- [What is required]:
Go through the data below. Pull out every line that has the word "workflows".

____ Provided material

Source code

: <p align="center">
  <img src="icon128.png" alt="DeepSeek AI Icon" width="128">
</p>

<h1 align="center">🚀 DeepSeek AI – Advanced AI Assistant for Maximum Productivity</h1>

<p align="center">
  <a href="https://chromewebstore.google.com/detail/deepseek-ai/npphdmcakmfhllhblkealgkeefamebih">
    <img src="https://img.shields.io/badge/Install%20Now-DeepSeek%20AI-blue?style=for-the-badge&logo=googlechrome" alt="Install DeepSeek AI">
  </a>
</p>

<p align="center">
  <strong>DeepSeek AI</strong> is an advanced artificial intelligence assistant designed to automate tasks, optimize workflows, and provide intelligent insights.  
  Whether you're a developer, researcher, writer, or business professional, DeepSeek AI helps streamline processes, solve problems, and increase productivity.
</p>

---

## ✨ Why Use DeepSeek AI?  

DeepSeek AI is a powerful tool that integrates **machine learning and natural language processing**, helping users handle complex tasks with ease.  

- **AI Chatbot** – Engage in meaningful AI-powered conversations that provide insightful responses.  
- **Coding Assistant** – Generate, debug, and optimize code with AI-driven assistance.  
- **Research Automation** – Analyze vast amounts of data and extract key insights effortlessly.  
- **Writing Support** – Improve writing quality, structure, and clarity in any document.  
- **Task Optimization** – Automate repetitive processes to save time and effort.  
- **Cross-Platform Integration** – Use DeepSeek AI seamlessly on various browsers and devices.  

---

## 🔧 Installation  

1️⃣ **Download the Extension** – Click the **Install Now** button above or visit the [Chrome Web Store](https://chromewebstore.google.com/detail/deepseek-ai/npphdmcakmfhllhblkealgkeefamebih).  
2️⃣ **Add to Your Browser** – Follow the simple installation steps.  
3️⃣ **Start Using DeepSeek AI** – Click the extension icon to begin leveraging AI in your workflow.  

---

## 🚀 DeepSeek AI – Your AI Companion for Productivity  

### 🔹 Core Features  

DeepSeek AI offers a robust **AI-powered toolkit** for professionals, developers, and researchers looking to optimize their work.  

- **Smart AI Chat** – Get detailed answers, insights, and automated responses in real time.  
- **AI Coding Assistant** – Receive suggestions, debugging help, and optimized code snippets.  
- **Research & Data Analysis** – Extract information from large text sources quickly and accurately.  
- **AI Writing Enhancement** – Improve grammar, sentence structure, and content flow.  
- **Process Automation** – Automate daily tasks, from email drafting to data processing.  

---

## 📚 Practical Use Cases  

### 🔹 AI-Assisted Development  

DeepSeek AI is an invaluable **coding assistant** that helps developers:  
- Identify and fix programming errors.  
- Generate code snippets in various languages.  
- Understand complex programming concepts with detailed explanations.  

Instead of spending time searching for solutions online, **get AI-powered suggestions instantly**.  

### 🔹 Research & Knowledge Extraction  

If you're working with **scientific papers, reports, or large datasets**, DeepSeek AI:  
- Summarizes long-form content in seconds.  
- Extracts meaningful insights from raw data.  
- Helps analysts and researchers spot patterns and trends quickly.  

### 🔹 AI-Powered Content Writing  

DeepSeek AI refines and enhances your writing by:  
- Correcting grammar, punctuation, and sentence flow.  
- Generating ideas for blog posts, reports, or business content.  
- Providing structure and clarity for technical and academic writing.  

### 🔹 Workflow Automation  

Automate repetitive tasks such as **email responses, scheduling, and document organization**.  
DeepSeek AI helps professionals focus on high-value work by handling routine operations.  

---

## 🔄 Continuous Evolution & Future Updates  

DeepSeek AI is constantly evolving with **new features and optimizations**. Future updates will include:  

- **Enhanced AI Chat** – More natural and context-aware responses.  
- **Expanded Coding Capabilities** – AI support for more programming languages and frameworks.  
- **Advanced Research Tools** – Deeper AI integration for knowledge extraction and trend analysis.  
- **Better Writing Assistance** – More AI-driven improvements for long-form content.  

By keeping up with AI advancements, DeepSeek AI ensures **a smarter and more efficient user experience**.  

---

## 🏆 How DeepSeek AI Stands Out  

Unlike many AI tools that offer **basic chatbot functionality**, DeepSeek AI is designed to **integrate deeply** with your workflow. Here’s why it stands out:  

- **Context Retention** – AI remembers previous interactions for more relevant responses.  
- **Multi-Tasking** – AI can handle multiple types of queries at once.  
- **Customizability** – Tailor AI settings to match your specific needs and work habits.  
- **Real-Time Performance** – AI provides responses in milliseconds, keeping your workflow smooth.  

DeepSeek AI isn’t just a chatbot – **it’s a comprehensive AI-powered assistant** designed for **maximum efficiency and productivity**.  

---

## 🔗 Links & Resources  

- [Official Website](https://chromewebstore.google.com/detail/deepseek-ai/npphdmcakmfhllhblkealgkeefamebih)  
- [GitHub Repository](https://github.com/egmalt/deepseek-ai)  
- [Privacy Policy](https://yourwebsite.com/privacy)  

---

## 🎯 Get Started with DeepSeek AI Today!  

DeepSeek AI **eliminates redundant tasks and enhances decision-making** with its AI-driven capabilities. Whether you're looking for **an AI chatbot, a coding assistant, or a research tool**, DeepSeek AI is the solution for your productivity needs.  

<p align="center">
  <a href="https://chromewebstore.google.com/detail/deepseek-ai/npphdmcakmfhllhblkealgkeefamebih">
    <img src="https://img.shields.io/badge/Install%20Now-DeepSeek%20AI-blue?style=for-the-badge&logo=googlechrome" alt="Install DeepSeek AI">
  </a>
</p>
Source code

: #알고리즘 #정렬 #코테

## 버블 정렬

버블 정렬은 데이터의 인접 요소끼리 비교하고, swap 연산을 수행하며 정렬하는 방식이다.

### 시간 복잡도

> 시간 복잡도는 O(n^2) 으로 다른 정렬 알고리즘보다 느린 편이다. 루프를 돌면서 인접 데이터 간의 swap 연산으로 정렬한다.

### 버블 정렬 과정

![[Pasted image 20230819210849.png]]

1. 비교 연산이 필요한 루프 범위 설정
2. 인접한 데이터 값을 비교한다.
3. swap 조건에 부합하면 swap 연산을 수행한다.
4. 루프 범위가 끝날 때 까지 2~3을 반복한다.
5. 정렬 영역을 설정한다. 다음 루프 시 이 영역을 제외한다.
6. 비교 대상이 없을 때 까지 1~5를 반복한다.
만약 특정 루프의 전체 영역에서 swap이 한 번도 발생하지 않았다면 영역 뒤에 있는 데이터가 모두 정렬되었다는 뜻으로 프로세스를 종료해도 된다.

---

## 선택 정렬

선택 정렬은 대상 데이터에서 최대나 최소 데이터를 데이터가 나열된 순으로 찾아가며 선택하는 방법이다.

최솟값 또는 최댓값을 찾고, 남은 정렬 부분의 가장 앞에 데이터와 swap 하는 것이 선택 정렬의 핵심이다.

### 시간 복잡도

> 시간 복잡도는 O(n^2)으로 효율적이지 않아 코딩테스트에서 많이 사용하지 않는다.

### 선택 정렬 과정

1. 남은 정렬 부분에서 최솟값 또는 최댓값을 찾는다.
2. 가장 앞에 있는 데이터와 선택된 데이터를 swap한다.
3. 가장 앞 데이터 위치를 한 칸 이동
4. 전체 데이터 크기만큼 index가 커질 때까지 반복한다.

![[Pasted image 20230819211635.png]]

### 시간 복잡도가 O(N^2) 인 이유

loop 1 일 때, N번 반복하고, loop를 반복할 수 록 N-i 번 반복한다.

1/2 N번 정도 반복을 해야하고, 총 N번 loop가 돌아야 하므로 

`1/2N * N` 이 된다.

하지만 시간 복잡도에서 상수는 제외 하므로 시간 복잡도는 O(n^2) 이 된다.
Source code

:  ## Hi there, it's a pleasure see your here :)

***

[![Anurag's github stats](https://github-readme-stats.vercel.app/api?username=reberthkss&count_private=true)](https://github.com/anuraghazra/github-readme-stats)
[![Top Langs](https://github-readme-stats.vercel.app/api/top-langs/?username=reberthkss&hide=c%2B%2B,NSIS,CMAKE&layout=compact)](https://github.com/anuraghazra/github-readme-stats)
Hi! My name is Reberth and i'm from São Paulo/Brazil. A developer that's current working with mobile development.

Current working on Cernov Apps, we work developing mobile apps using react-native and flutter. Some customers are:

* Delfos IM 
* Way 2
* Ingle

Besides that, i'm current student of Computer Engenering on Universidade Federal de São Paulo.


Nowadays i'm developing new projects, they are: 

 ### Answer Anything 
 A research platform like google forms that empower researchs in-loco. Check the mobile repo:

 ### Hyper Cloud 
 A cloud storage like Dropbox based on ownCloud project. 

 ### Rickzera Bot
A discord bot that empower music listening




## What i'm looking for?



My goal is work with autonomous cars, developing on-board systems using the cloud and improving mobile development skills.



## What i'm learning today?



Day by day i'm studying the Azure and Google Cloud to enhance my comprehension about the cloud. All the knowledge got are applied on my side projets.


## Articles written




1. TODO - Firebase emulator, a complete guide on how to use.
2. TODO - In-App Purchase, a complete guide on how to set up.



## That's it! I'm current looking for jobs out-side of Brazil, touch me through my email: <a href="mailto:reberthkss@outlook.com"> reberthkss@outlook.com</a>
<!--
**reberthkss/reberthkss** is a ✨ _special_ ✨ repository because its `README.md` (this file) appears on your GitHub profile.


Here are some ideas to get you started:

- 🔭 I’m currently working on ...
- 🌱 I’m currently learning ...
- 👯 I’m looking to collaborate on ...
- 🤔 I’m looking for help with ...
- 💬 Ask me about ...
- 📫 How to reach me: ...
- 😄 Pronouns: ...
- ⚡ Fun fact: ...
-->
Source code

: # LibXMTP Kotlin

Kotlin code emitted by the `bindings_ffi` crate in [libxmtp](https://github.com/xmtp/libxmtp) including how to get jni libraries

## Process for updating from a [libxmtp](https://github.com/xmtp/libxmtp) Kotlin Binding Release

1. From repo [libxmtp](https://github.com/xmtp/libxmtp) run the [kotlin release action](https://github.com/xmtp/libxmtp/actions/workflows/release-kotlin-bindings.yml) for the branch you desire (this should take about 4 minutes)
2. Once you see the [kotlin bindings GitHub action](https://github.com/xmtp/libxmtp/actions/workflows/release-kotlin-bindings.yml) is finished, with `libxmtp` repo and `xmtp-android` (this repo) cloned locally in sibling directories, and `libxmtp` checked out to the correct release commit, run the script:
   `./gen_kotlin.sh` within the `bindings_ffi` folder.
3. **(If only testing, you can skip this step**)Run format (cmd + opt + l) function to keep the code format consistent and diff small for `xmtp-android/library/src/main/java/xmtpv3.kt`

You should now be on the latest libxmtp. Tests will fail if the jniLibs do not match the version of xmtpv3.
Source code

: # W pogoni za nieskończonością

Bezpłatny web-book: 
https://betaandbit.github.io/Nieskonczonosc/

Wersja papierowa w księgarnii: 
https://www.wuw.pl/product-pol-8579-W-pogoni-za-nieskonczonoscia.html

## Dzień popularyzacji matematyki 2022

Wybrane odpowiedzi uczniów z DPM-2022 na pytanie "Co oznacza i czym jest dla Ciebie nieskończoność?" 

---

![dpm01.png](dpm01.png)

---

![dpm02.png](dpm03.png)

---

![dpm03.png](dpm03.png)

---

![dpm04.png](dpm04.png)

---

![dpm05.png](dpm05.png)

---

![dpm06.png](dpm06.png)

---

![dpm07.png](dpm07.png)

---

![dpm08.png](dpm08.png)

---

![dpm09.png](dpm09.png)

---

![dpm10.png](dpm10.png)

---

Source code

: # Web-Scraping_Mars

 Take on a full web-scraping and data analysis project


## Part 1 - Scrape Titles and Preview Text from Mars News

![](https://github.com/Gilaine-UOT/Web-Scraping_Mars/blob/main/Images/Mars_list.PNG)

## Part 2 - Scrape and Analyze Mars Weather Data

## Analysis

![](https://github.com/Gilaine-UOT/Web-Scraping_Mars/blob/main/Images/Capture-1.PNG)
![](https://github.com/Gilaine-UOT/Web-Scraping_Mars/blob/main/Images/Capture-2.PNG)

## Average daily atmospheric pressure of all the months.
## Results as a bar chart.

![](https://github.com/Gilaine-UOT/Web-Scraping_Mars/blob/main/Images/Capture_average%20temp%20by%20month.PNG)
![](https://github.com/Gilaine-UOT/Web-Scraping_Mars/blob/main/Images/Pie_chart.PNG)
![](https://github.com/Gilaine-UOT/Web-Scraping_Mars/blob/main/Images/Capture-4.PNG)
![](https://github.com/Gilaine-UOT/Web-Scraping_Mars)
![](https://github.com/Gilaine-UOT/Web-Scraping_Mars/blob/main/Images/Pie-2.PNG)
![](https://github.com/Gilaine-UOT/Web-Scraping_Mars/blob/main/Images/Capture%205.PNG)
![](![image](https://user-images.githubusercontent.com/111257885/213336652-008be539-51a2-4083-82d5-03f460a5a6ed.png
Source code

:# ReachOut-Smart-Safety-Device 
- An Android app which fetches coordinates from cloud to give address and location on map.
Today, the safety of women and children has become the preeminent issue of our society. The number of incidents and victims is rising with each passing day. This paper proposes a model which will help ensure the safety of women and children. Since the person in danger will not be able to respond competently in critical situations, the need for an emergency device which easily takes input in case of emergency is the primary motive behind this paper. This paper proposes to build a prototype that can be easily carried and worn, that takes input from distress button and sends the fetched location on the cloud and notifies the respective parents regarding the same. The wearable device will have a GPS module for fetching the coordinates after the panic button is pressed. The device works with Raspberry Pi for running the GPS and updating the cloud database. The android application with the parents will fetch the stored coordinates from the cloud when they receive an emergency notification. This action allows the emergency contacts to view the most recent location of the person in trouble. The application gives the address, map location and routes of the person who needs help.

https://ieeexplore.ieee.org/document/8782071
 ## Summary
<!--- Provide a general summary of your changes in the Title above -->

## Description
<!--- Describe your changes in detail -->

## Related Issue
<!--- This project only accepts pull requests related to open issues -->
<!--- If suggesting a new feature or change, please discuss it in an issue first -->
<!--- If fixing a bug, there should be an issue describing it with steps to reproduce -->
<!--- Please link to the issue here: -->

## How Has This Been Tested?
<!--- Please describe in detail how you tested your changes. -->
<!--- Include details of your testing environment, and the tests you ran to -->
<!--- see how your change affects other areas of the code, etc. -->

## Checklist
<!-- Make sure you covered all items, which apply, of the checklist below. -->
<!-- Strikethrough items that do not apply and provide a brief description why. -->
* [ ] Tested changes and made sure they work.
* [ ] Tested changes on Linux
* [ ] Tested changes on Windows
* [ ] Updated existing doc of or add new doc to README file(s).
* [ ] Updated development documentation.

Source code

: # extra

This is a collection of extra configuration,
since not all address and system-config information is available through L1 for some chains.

________

- [Answer to the problem]:
  <strong>DeepSeek AI</strong> is an advanced artificial intelligence assistant designed to automate tasks, optimize workflows, and provide intelligent insights.  
1. From repo [libxmtp](https://github.com/xmtp/libxmtp) run the [kotlin release action](https://github.com/xmtp/libxmtp/actions/workflows/release-kotlin-bindings.yml) for the branch you desire (this should take about 4 minutes)
2. Once you see the [kotlin bindings GitHub action](https://github.com/xmtp/libxmtp/actions/workflows/release-kotlin-bindings.yml) is finished, with `libxmtp` repo and `xmtp-android` (this repo) cloned locally in sibling directories, and `libxmtp` checked out to the correct release commit, run the script:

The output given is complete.